The house was set in stone, jutting out of the side of a building. Rotka walked up to the door and knocked, three times, and then kicked the bottom of the door. "Gamma, lemme in,"
"…I'm so very tired, child, you can open the door yourself," Her grandmother's voice sounded so very tired, so Rotka jiggled the door until the latch came loose. She swept the door open and pulled her bag over her head, letting the cake and bottle clink on the table.
"…Sick 'gain, Gamma?" Her grandmother sat in the shadows, a blanket drawn up to her chin, her arms were lumps under patchwork and thread.
"…very, child. Come into the light where I can see you," Rotka shuffled, shoes sliding across the dirty floor. She stood in the light provided by a small window, hands looped behind her back, lighter curled against her palm, her palm curled against the small of her back.
"…my, you've gotten yer ears mighty big," She observed, clicking the flint in an absent flick.
"…the better to hear you with."
"An' what big teeth ya've gotten," Rotka continued, "…and ya hands, they've gotten mighty big too."
Her grandmother smiled, and her breath stank.
"All the better to eat you with, Penchen."
Her name was Rotka Pen and she was a tangle of her father and mother. The blanket was cast aside and hands grabbed her shoulders, a mouth full of rotten teeth descended on her shoulder. She cupped her fingers around her lighter behind her back and gave the flint another spin.

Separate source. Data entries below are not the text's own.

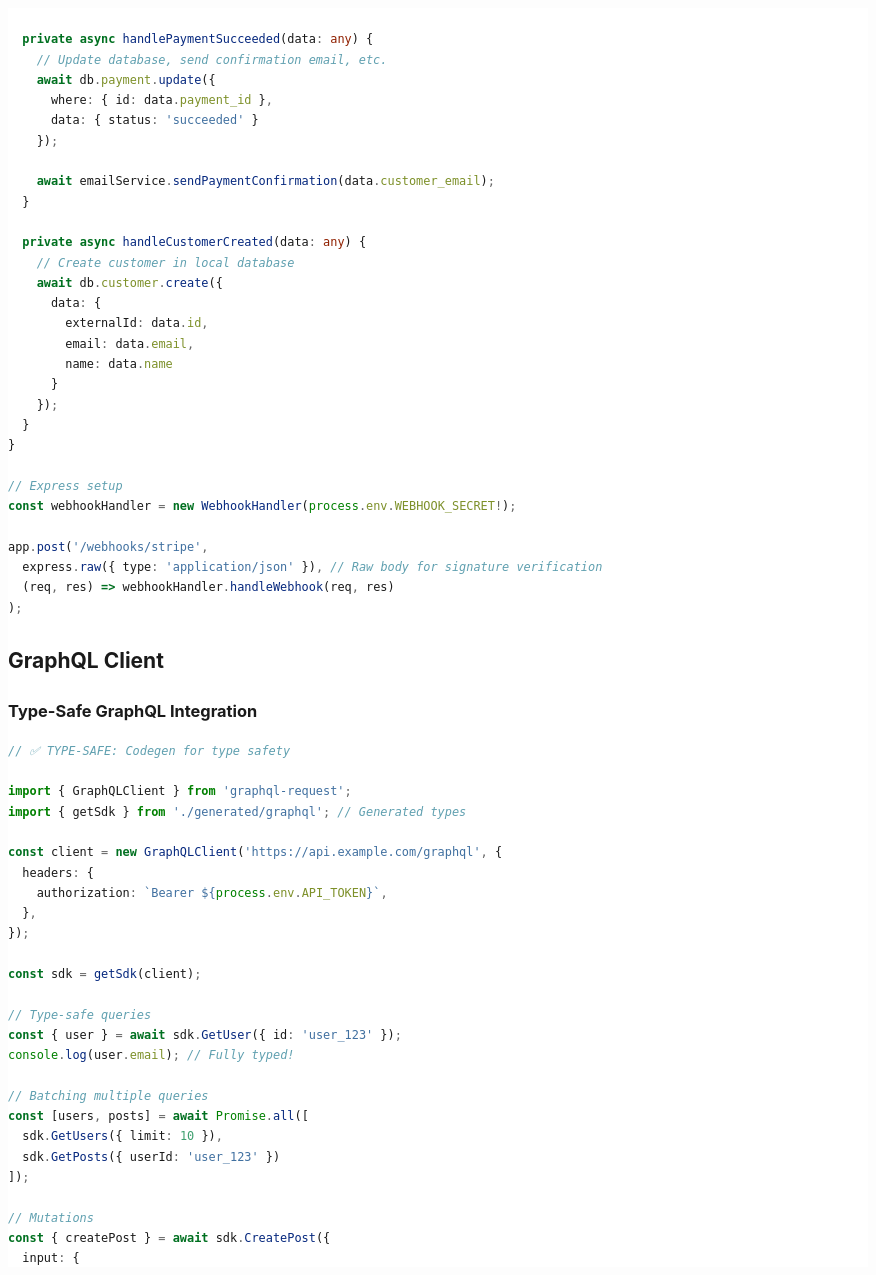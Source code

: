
 ```typescript

  private async handlePaymentSucceeded(data: any) {
    // Update database, send confirmation email, etc.
    await db.payment.update({
      where: { id: data.payment_id },
      data: { status: 'succeeded' }
    });

    await emailService.sendPaymentConfirmation(data.customer_email);
  }

  private async handleCustomerCreated(data: any) {
    // Create customer in local database
    await db.customer.create({
      data: {
        externalId: data.id,
        email: data.email,
        name: data.name
      }
    });
  }
}

// Express setup
const webhookHandler = new WebhookHandler(process.env.WEBHOOK_SECRET!);

app.post('/webhooks/stripe',
  express.raw({ type: 'application/json' }), // Raw body for signature verification
  (req, res) => webhookHandler.handleWebhook(req, res)
);
```

## GraphQL Client

### Type-Safe GraphQL Integration
```typescript
// ✅ TYPE-SAFE: Codegen for type safety

import { GraphQLClient } from 'graphql-request';
import { getSdk } from './generated/graphql'; // Generated types

const client = new GraphQLClient('https://api.example.com/graphql', {
  headers: {
    authorization: `Bearer ${process.env.API_TOKEN}`,
  },
});

const sdk = getSdk(client);

// Type-safe queries
const { user } = await sdk.GetUser({ id: 'user_123' });
console.log(user.email); // Fully typed!

// Batching multiple queries
const [users, posts] = await Promise.all([
  sdk.GetUsers({ limit: 10 }),
  sdk.GetPosts({ userId: 'user_123' })
]);

// Mutations
const { createPost } = await sdk.CreatePost({
  input: {
```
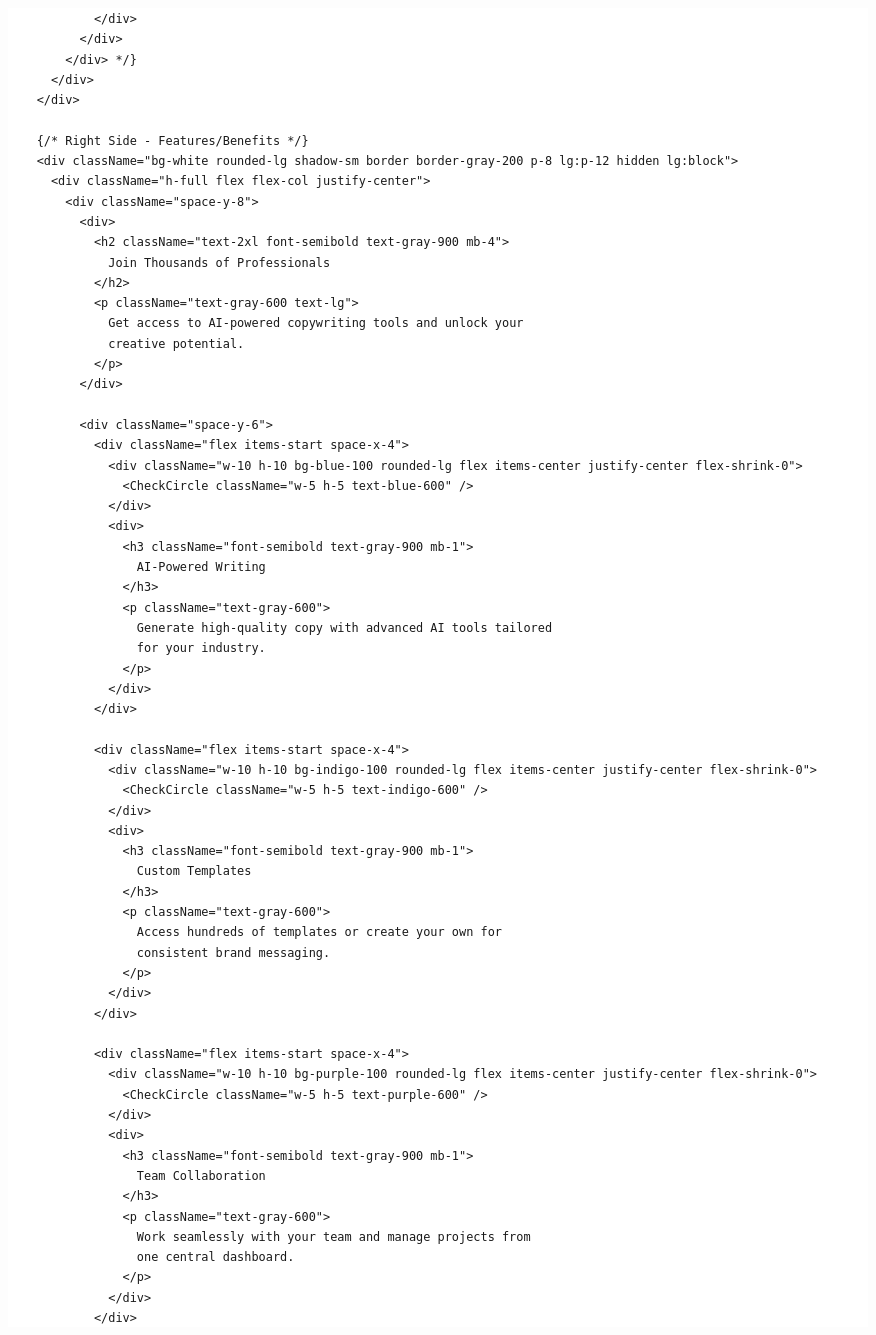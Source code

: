                 </div>
              </div>
            </div> */}
          </div>
        </div>

        {/* Right Side - Features/Benefits */}
        <div className="bg-white rounded-lg shadow-sm border border-gray-200 p-8 lg:p-12 hidden lg:block">
          <div className="h-full flex flex-col justify-center">
            <div className="space-y-8">
              <div>
                <h2 className="text-2xl font-semibold text-gray-900 mb-4">
                  Join Thousands of Professionals
                </h2>
                <p className="text-gray-600 text-lg">
                  Get access to AI-powered copywriting tools and unlock your
                  creative potential.
                </p>
              </div>

              <div className="space-y-6">
                <div className="flex items-start space-x-4">
                  <div className="w-10 h-10 bg-blue-100 rounded-lg flex items-center justify-center flex-shrink-0">
                    <CheckCircle className="w-5 h-5 text-blue-600" />
                  </div>
                  <div>
                    <h3 className="font-semibold text-gray-900 mb-1">
                      AI-Powered Writing
                    </h3>
                    <p className="text-gray-600">
                      Generate high-quality copy with advanced AI tools tailored
                      for your industry.
                    </p>
                  </div>
                </div>

                <div className="flex items-start space-x-4">
                  <div className="w-10 h-10 bg-indigo-100 rounded-lg flex items-center justify-center flex-shrink-0">
                    <CheckCircle className="w-5 h-5 text-indigo-600" />
                  </div>
                  <div>
                    <h3 className="font-semibold text-gray-900 mb-1">
                      Custom Templates
                    </h3>
                    <p className="text-gray-600">
                      Access hundreds of templates or create your own for
                      consistent brand messaging.
                    </p>
                  </div>
                </div>

                <div className="flex items-start space-x-4">
                  <div className="w-10 h-10 bg-purple-100 rounded-lg flex items-center justify-center flex-shrink-0">
                    <CheckCircle className="w-5 h-5 text-purple-600" />
                  </div>
                  <div>
                    <h3 className="font-semibold text-gray-900 mb-1">
                      Team Collaboration
                    </h3>
                    <p className="text-gray-600">
                      Work seamlessly with your team and manage projects from
                      one central dashboard.
                    </p>
                  </div>
                </div>
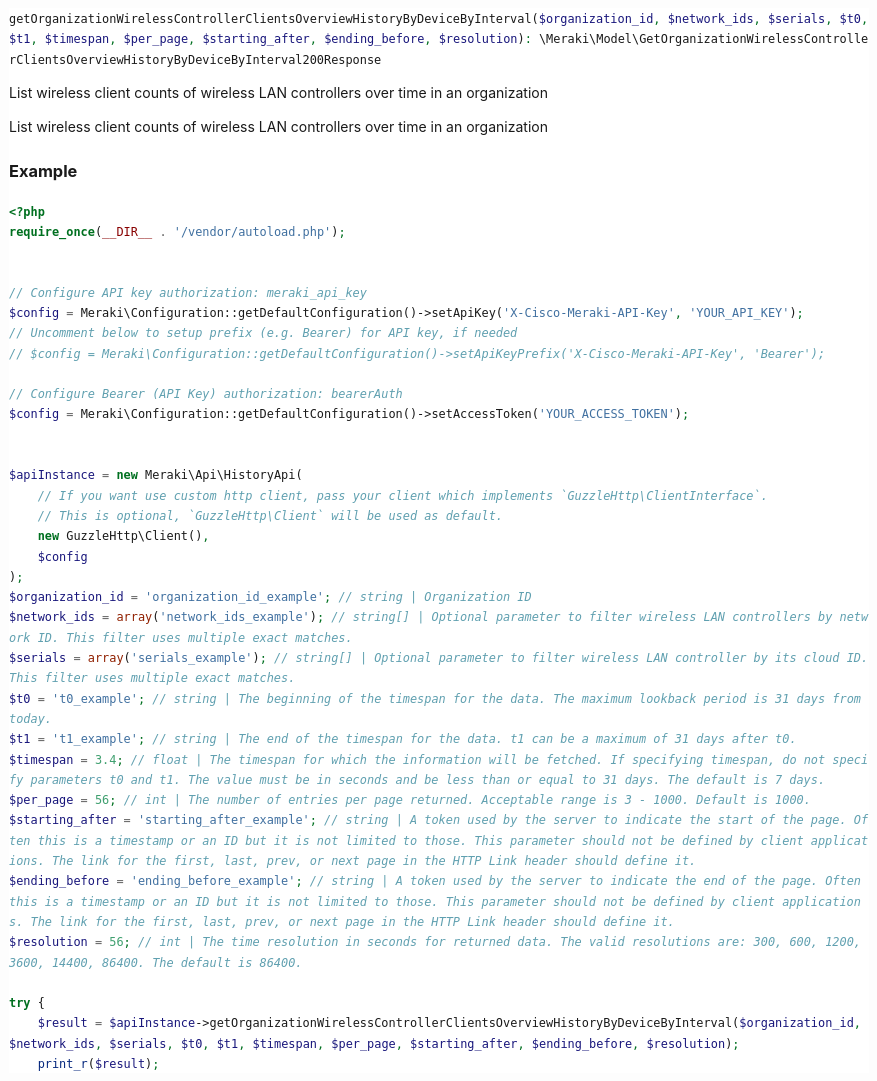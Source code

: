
 ```php
getOrganizationWirelessControllerClientsOverviewHistoryByDeviceByInterval($organization_id, $network_ids, $serials, $t0, $t1, $timespan, $per_page, $starting_after, $ending_before, $resolution): \Meraki\Model\GetOrganizationWirelessControllerClientsOverviewHistoryByDeviceByInterval200Response
```

List wireless client counts of wireless LAN controllers over time in an organization

List wireless client counts of wireless LAN controllers over time in an organization

### Example

```php
<?php
require_once(__DIR__ . '/vendor/autoload.php');


// Configure API key authorization: meraki_api_key
$config = Meraki\Configuration::getDefaultConfiguration()->setApiKey('X-Cisco-Meraki-API-Key', 'YOUR_API_KEY');
// Uncomment below to setup prefix (e.g. Bearer) for API key, if needed
// $config = Meraki\Configuration::getDefaultConfiguration()->setApiKeyPrefix('X-Cisco-Meraki-API-Key', 'Bearer');

// Configure Bearer (API Key) authorization: bearerAuth
$config = Meraki\Configuration::getDefaultConfiguration()->setAccessToken('YOUR_ACCESS_TOKEN');


$apiInstance = new Meraki\Api\HistoryApi(
    // If you want use custom http client, pass your client which implements `GuzzleHttp\ClientInterface`.
    // This is optional, `GuzzleHttp\Client` will be used as default.
    new GuzzleHttp\Client(),
    $config
);
$organization_id = 'organization_id_example'; // string | Organization ID
$network_ids = array('network_ids_example'); // string[] | Optional parameter to filter wireless LAN controllers by network ID. This filter uses multiple exact matches.
$serials = array('serials_example'); // string[] | Optional parameter to filter wireless LAN controller by its cloud ID. This filter uses multiple exact matches.
$t0 = 't0_example'; // string | The beginning of the timespan for the data. The maximum lookback period is 31 days from today.
$t1 = 't1_example'; // string | The end of the timespan for the data. t1 can be a maximum of 31 days after t0.
$timespan = 3.4; // float | The timespan for which the information will be fetched. If specifying timespan, do not specify parameters t0 and t1. The value must be in seconds and be less than or equal to 31 days. The default is 7 days.
$per_page = 56; // int | The number of entries per page returned. Acceptable range is 3 - 1000. Default is 1000.
$starting_after = 'starting_after_example'; // string | A token used by the server to indicate the start of the page. Often this is a timestamp or an ID but it is not limited to those. This parameter should not be defined by client applications. The link for the first, last, prev, or next page in the HTTP Link header should define it.
$ending_before = 'ending_before_example'; // string | A token used by the server to indicate the end of the page. Often this is a timestamp or an ID but it is not limited to those. This parameter should not be defined by client applications. The link for the first, last, prev, or next page in the HTTP Link header should define it.
$resolution = 56; // int | The time resolution in seconds for returned data. The valid resolutions are: 300, 600, 1200, 3600, 14400, 86400. The default is 86400.

try {
    $result = $apiInstance->getOrganizationWirelessControllerClientsOverviewHistoryByDeviceByInterval($organization_id, $network_ids, $serials, $t0, $t1, $timespan, $per_page, $starting_after, $ending_before, $resolution);
    print_r($result);
```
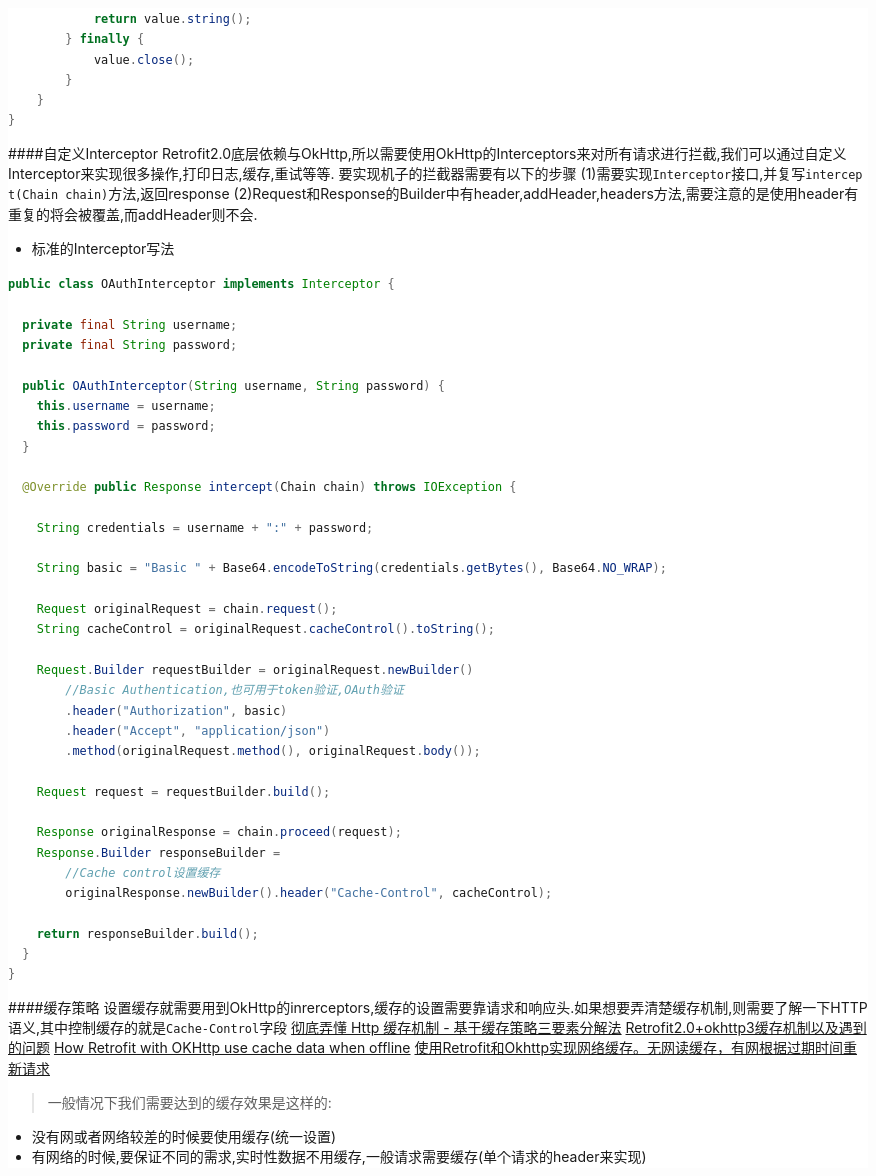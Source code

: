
 ```java
            return value.string();
        } finally {
            value.close();
        }
    }
}
```
####自定义Interceptor
Retrofit2.0底层依赖与OkHttp,所以需要使用OkHttp的Interceptors来对所有请求进行拦截,我们可以通过自定义Interceptor来实现很多操作,打印日志,缓存,重试等等.
要实现机子的拦截器需要有以下的步骤
(1)需要实现`Interceptor`接口,并复写`intercept(Chain chain)`方法,返回response
(2)Request和Response的Builder中有header,addHeader,headers方法,需要注意的是使用header有重复的将会被覆盖,而addHeader则不会.

* 标准的Interceptor写法
```java
public class OAuthInterceptor implements Interceptor {

  private final String username;
  private final String password;

  public OAuthInterceptor(String username, String password) {
    this.username = username;
    this.password = password;
  }

  @Override public Response intercept(Chain chain) throws IOException {

    String credentials = username + ":" + password;

    String basic = "Basic " + Base64.encodeToString(credentials.getBytes(), Base64.NO_WRAP);

    Request originalRequest = chain.request();
    String cacheControl = originalRequest.cacheControl().toString();

    Request.Builder requestBuilder = originalRequest.newBuilder()
        //Basic Authentication,也可用于token验证,OAuth验证
        .header("Authorization", basic)
        .header("Accept", "application/json")
        .method(originalRequest.method(), originalRequest.body());

    Request request = requestBuilder.build();

    Response originalResponse = chain.proceed(request);
    Response.Builder responseBuilder =
        //Cache control设置缓存
        originalResponse.newBuilder().header("Cache-Control", cacheControl);

    return responseBuilder.build();
  }
}
```
####缓存策略
设置缓存就需要用到OkHttp的inrerceptors,缓存的设置需要靠请求和响应头.如果想要弄清楚缓存机制,则需要了解一下HTTP语义,其中控制缓存的就是`Cache-Control`字段
[彻底弄懂 Http 缓存机制 - 基于缓存策略三要素分解法](http://mp.weixin.qq.com/s?__biz=MzA3NTYzODYzMg==&mid=2653578381&idx=1&sn=3f676e2b2e08bcff831c69d31cf51c51&chksm=84b3b68ab3c43f9c9f5fc826f462494dc8457d8994c3789007b7182e3d30e86876688ea1bc8f&mpshare=1&scene=1&srcid=0426rHPmAj0LBjqZNvP3EKZ1#rd)
[Retrofit2.0+okhttp3缓存机制以及遇到的问题](http://blog.csdn.net/picasso_l/article/details/50579884)
[How Retrofit with OKHttp use cache data when offline](http://stackoverflow.com/questions/31321963/how-retrofit-with-okhttp-use-cache-data-when-offline)
[使用Retrofit和Okhttp实现网络缓存。无网读缓存，有网根据过期时间重新请求](http://www.jianshu.com/p/9c3b4ea108a7)
>一般情况下我们需要达到的缓存效果是这样的:
* 没有网或者网络较差的时候要使用缓存(统一设置)
* 有网络的时候,要保证不同的需求,实时性数据不用缓存,一般请求需要缓存(单个请求的header来实现)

"…'sa gun," She murmured, placing the cold button of her lighter behind his neck, arms arching up behind his head, "…'ll shoot'ya." He could feel the steel at the base of his skull, smooth and ready.
"…Penchen…" His voice was never smooth, raggedly edges catching on her ears, his breath staining her skin.
"…bang," She hit him, and ran. The door slammed, twice, banging against the wall when she shoved past it, and once again when he pursued her. She clicked the lighter three times, trying to coax a flame even as she ran. The train tracks were ahead, and then darkness and noise and she needed to hear her way out. Three trains went by, and then a silence.
She held her breath and ran across the tracks, and then a whistle blew.